Vorher hatte es ja wegen der Rechte-Vergane reichlich Ärger gegeben, d er Deutsche Handballbund (DHB) erst mal das katarische Netzwerk beIN Sports attackiert. „Dieser Rechteinhaber ist wirklich ein Ärgernis“, sagte DHB-Präsident Andreas Michelmann. Nationalspieler Tobias Reichmann monierte obendrein, dass sich der Weltverband IHF trotz der Probleme offenbar nicht eingeschaltet habe. „Vor zwei Jahren haben wir noch eine Wildcard für die WM bekommen, weil Deutschland angeblich so wichtig für den Handball ist.
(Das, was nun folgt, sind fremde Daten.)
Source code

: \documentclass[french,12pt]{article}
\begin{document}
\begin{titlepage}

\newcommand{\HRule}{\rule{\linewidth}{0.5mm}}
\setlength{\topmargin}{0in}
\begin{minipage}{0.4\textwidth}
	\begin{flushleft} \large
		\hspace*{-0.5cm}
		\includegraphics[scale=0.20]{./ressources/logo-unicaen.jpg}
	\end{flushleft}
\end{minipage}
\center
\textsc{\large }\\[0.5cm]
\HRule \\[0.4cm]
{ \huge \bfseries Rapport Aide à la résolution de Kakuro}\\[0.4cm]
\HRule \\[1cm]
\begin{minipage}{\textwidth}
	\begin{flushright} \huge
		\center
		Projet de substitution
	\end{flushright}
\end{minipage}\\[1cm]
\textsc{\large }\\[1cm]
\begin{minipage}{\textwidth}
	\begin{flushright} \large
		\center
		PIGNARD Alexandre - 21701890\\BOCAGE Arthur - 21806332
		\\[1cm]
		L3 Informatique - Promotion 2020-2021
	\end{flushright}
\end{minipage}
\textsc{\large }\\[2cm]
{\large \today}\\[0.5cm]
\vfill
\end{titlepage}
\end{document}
Jetzt kommt kein Wort vom IHF“, sagte der Rechtsaußen der Deutschen Presse-Agentur.
Warum auch? Ein totaler Blackout sieht anders aus. ARD und ZDF sind draußen, besser im Netz als nirgends, und wie oft haben wir uns schon über das überbordende Experten-Geplapper bei Sportevents via ARD und ZDF aufgeregt, ganz zu schweigen davon, dass es Zeiten gab, wo die ARD vollkommen unkritisch Tour de France übertrug.
Einen deutschen TV-Kommentar gibt es bei dieser Handball-WM allerdings erst wieder am Freitag, um 17 Uhr 45, beim ersten Spiel der deutschen Mannschaft gegen Ungarn, auch wieder via Youtube. Neben dem Eröffnungsspiel werden nur die Halbfinalspiele und das WM-Finale von einem deutschen Kommentator am Mikrofon begleitet.
Bei Spielen ohne deutschen Kommentator hören die Zuschauer den englischen Kommentar des Signalgebers. Mehr Investition in dieses Turnier braucht/wagt die Bank, dieser ungewöhnliche Rundfunkbetreiber, nicht. Was soll’s, manch‘ einer stellt bei Sportübertragungen eh den Ton ab..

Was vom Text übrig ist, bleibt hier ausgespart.